- [What the exercise asks]: The word "with" marks the lines to find; copy every such line from the data below.

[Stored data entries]
——————————

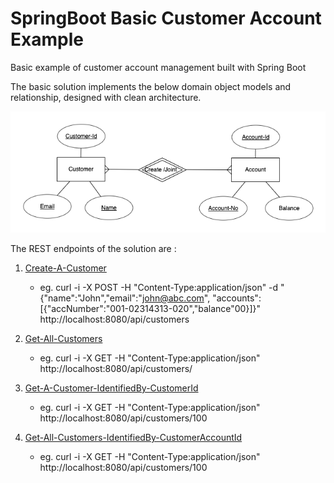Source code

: # SpringBoot Basic Customer Account Example
Basic example of customer account management built with Spring Boot

The basic solution implements the below domain object models and relationship, designed with clean architecture.

![Alt text](customer-account-erd.png?raw=true "Customer-Account Object Relationship Model")

The REST endpoints of the solution are :
1. [Create-A-Customer](http://localhost:8080/api/customers) 
   - eg. curl -i -X POST -H "Content-Type:application/json" -d "{\"name\":\"John\",\"email\":\"john@abc.com\", \"accounts\":[{\"accNumber\":\"001-02314313-020\",\"balance\"00}]}" http://localhost:8080/api/customers
       
2. [Get-All-Customers](http://localhost:8080/api/customers) 
   - eg. curl -i -X GET -H "Content-Type:application/json"  http://localhost:8080/api/customers/

3. [Get-A-Customer-IdentifiedBy-CustomerId](http://localhost:8080/api/customers/100) 
   - eg. curl -i -X GET -H "Content-Type:application/json"  http://localhost:8080/api/customers/100
  
4. [Get-All-Customers-IdentifiedBy-CustomerAccountId](http://localhost:8080/api/customers/100/accounts/1000)  
   - eg. curl -i -X GET -H "Content-Type:application/json"  http://localhost:8080/api/customers/100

——————————

- [Completed task]:
Basic example of customer account management built with Spring Boot
The basic solution implements the below domain object models and relationship, designed with clean architecture.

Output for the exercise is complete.